Warning: Micro-Benchmarks ahead! Keep this in mind as you read. Usually, micro-benchmarks are looked at with skepticism; however, I’m claiming this is useful information because it’s a real-world application, solving a real-world need… even if it is only a very tiny little program in a very large world, after all.

The file wasn’t so big that I was worried about memory use, but since I only needed a leaf from each branch of the tree, I chose the SAX-ish API anyway. That’s going to make any code more bloated, but it wasn’t too bad; the results are in Version 1.

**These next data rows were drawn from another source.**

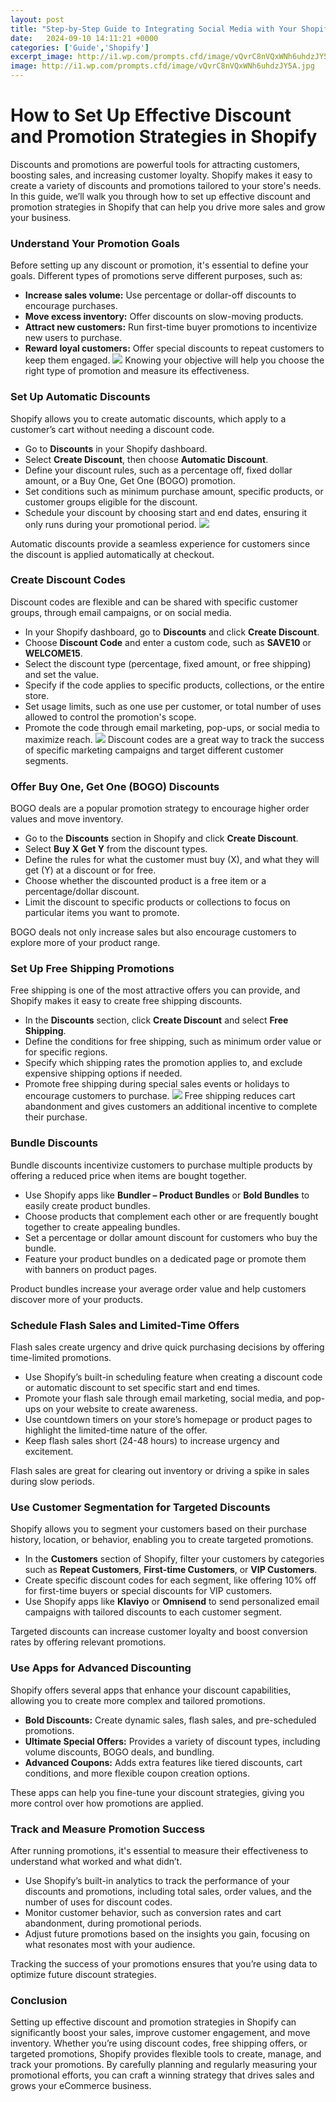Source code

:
 ```yaml
---
layout: post
title: "Step-by-Step Guide to Integrating Social Media with Your Shopify Store"
date:   2024-09-10 14:11:21 +0000
categories: ['Guide','Shopify']
excerpt_image: http://i1.wp.com/prompts.cfd/image/vQvrC8nVQxWNh6uhdzJY5A.jpg
image: http://i1.wp.com/prompts.cfd/image/vQvrC8nVQxWNh6uhdzJY5A.jpg
---
```

# How to Set Up Effective Discount and Promotion Strategies in Shopify

Discounts and promotions are powerful tools for attracting customers, boosting sales, and increasing customer loyalty. Shopify makes it easy to create a variety of discounts and promotions tailored to your store's needs. In this guide, we’ll walk you through how to set up effective discount and promotion strategies in Shopify that can help you drive more sales and grow your business.

### Understand Your Promotion Goals

Before setting up any discount or promotion, it's essential to define your goals. Different types of promotions serve different purposes, such as:

- **Increase sales volume:** Use percentage or dollar-off discounts to encourage purchases.
- **Move excess inventory:** Offer discounts on slow-moving products.
- **Attract new customers:** Run first-time buyer promotions to incentivize new users to purchase.
- **Reward loyal customers:** Offer special discounts to repeat customers to keep them engaged.
![](http://i1.wp.com/prompts.cfd/image/vQvrC8nVQxWNh6uhdzJY5A.jpg)
Knowing your objective will help you choose the right type of promotion and measure its effectiveness.

### Set Up Automatic Discounts

Shopify allows you to create automatic discounts, which apply to a customer’s cart without needing a discount code.

- Go to **Discounts** in your Shopify dashboard.
- Select **Create Discount**, then choose **Automatic Discount**.
- Define your discount rules, such as a percentage off, fixed dollar amount, or a Buy One, Get One (BOGO) promotion.
- Set conditions such as minimum purchase amount, specific products, or customer groups eligible for the discount.
- Schedule your discount by choosing start and end dates, ensuring it only runs during your promotional period.
![](https://i1.wp.com/prompts.cfd/image/6xmsyagRRLu7Jfki97iBcg.jpg)

Automatic discounts provide a seamless experience for customers since the discount is applied automatically at checkout.

### Create Discount Codes

Discount codes are flexible and can be shared with specific customer groups, through email campaigns, or on social media.

- In your Shopify dashboard, go to **Discounts** and click **Create Discount**.
- Choose **Discount Code** and enter a custom code, such as **SAVE10** or **WELCOME15**.
- Select the discount type (percentage, fixed amount, or free shipping) and set the value.
- Specify if the code applies to specific products, collections, or the entire store.
- Set usage limits, such as one use per customer, or total number of uses allowed to control the promotion's scope.
- Promote the code through email marketing, pop-ups, or social media to maximize reach.
![](https://i1.wp.com/prompts.cfd/image/6jArnMYXTA-67LIMxFz-WQ.jpg)
Discount codes are a great way to track the success of specific marketing campaigns and target different customer segments.

### Offer Buy One, Get One (BOGO) Discounts

BOGO deals are a popular promotion strategy to encourage higher order values and move inventory.

- Go to the **Discounts** section in Shopify and click **Create Discount**.
- Select **Buy X Get Y** from the discount types.
- Define the rules for what the customer must buy (X), and what they will get (Y) at a discount or for free.
- Choose whether the discounted product is a free item or a percentage/dollar discount.
- Limit the discount to specific products or collections to focus on particular items you want to promote.

BOGO deals not only increase sales but also encourage customers to explore more of your product range.

### Set Up Free Shipping Promotions

Free shipping is one of the most attractive offers you can provide, and Shopify makes it easy to create free shipping discounts.

- In the **Discounts** section, click **Create Discount** and select **Free Shipping**.
- Define the conditions for free shipping, such as minimum order value or for specific regions.
- Specify which shipping rates the promotion applies to, and exclude expensive shipping options if needed.
- Promote free shipping during special sales events or holidays to encourage customers to purchase.
![](https://i1.wp.com/prompts.cfd/image/GnjLvZm-QkiYsmoYnyVC_g.jpg)
Free shipping reduces cart abandonment and gives customers an additional incentive to complete their purchase.

### Bundle Discounts

Bundle discounts incentivize customers to purchase multiple products by offering a reduced price when items are bought together.

- Use Shopify apps like **Bundler – Product Bundles** or **Bold Bundles** to easily create product bundles.
- Choose products that complement each other or are frequently bought together to create appealing bundles.
- Set a percentage or dollar amount discount for customers who buy the bundle.
- Feature your product bundles on a dedicated page or promote them with banners on product pages.

Product bundles increase your average order value and help customers discover more of your products.

### Schedule Flash Sales and Limited-Time Offers

Flash sales create urgency and drive quick purchasing decisions by offering time-limited promotions.

- Use Shopify’s built-in scheduling feature when creating a discount code or automatic discount to set specific start and end times.
- Promote your flash sale through email marketing, social media, and pop-ups on your website to create awareness.
- Use countdown timers on your store’s homepage or product pages to highlight the limited-time nature of the offer.
- Keep flash sales short (24-48 hours) to increase urgency and excitement.

Flash sales are great for clearing out inventory or driving a spike in sales during slow periods.

### Use Customer Segmentation for Targeted Discounts

Shopify allows you to segment your customers based on their purchase history, location, or behavior, enabling you to create targeted promotions.

- In the **Customers** section of Shopify, filter your customers by categories such as **Repeat Customers**, **First-time Customers**, or **VIP Customers**.
- Create specific discount codes for each segment, like offering 10% off for first-time buyers or special discounts for VIP customers.
- Use Shopify apps like **Klaviyo** or **Omnisend** to send personalized email campaigns with tailored discounts to each customer segment.

Targeted discounts can increase customer loyalty and boost conversion rates by offering relevant promotions.

### Use Apps for Advanced Discounting

Shopify offers several apps that enhance your discount capabilities, allowing you to create more complex and tailored promotions.

- **Bold Discounts:** Create dynamic sales, flash sales, and pre-scheduled promotions.
- **Ultimate Special Offers:** Provides a variety of discount types, including volume discounts, BOGO deals, and bundling.
- **Advanced Coupons:** Adds extra features like tiered discounts, cart conditions, and more flexible coupon creation options.

These apps can help you fine-tune your discount strategies, giving you more control over how promotions are applied.

### Track and Measure Promotion Success

After running promotions, it's essential to measure their effectiveness to understand what worked and what didn’t.

- Use Shopify’s built-in analytics to track the performance of your discounts and promotions, including total sales, order values, and the number of uses for discount codes.
- Monitor customer behavior, such as conversion rates and cart abandonment, during promotional periods.
- Adjust future promotions based on the insights you gain, focusing on what resonates most with your audience.

Tracking the success of your promotions ensures that you’re using data to optimize future discount strategies.

### Conclusion

Setting up effective discount and promotion strategies in Shopify can significantly boost your sales, improve customer engagement, and move inventory. Whether you’re using discount codes, free shipping offers, or targeted promotions, Shopify provides flexible tools to create, manage, and track your promotions. By carefully planning and regularly measuring your promotional efforts, you can craft a winning strategy that drives sales and grows your eCommerce business.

After I got everything working, I got to wondering about the performance, so I wrote it again in Ruby. I did not try to use the same logic; instead, I did it in what, for me, is more idiomatic Ruby code. The timings (I chose the average-looking times; I did not properly benchmark these, but I did run each program several times and then grabbed the middlin’ looking one), which may or may not be surprising, look like this:

Version	Language	Total time (s)	CPU usage
Version 1	Go	0.113	96%
Version R	Ruby	0.099	66%

“Hmmm”, I hear you say. Well, the Go version is actually parsing the XML, and we all know XML for the bloated, expensive-to-parse format that it is. OTOH, Ruby is doing regexp on every line, and is additionally reading the entire file into memory first and splitting it into an array on line endings. Hmmm. Well, let’s try a Go version that is a little more like the Ruby version. That’s Version 2:

Version	Language	Total time (s)	CPU usage
Version 2	Go	0.284	103%

Yowsa! That’s going in the wrong direction. Interestingly, it’s now using more than one core of my CPU, so it’s doing something thready underneath. Maybe it’s because I’m reading the file line-by-line off the disk? Let’s make it even more like the Ruby version; Version 3:

Version	Language	Total time (s)	CPU usage
Version 3	Go	0.292	105%

Definitely going in the wrong direction. Maybe it’s the sre2 library? Let’s try Version 4:

Version	Language	Total time (s)	CPU usage
Version 4	Go	0.037	89%

Ok, that’s better. Armed with this, I went back to not reading the file entirely into memory in Version 5:

Version	Language	Total time (s)	CPU usage
Version 3	Go	0.292	105%
Version 2	Go	0.284	103%
Version 1	Go	0.113	96%
Version R	Ruby	0.099	96%
Version 4	Go	0.037	89%
Version 5	Go	0.034	91%

Not a lot of difference; I did see a couple of runs where the CPU use dropped to 89% without affecting the total time, but these are pretty small numbers and we could be seeing actual run time being overwhelmed by the program initialization and what-not.

Anyway, I thought it was interesting. Ruby is slow as all get-out, but for micro-tasks where most of the heavy lifting is running in native C (regexp in Ruby is native, as is IO), it’s more than capable enough. It’s also worth noticing that this was with ca. 30 lines of Go code, vs. 8 lines of Ruby code.